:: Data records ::
• • • •

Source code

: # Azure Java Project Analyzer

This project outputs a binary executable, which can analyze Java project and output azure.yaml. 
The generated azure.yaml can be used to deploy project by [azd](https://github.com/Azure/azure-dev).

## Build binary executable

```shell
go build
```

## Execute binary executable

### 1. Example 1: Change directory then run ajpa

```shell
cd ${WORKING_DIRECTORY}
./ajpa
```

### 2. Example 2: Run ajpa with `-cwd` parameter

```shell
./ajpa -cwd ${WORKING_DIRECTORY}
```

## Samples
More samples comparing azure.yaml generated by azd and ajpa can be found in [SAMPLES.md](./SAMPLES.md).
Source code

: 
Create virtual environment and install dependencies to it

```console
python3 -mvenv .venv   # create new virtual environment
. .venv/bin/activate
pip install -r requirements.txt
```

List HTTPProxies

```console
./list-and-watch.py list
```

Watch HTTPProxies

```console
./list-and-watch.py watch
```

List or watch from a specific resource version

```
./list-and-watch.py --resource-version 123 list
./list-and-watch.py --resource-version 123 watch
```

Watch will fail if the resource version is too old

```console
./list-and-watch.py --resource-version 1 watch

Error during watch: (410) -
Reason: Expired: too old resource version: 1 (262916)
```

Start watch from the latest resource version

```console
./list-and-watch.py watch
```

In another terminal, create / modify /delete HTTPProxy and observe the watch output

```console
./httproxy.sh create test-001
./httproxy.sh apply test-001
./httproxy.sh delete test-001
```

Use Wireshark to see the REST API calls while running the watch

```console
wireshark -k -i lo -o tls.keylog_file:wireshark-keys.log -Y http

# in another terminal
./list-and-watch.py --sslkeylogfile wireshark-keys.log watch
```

• • • •

:: DESCRIPTION OF THE TASK ::
Each line from the one holding "Watch HTTPProxies" to the end of the entries is to be written out exactly. Skip every line before it.

:: TASK RESPONSE ::
Watch HTTPProxies

```console
./list-and-watch.py watch
```

List or watch from a specific resource version

```
./list-and-watch.py --resource-version 123 list
./list-and-watch.py --resource-version 123 watch
```

Watch will fail if the resource version is too old

```console
./list-and-watch.py --resource-version 1 watch

Error during watch: (410) -
Reason: Expired: too old resource version: 1 (262916)
```

Start watch from the latest resource version

```console
./list-and-watch.py watch
```

In another terminal, create / modify /delete HTTPProxy and observe the watch output

```console
./httproxy.sh create test-001
./httproxy.sh apply test-001
./httproxy.sh delete test-001
```

Use Wireshark to see the REST API calls while running the watch

```console
wireshark -k -i lo -o tls.keylog_file:wireshark-keys.log -Y http

# in another terminal
./list-and-watch.py --sslkeylogfile wireshark-keys.log watch
```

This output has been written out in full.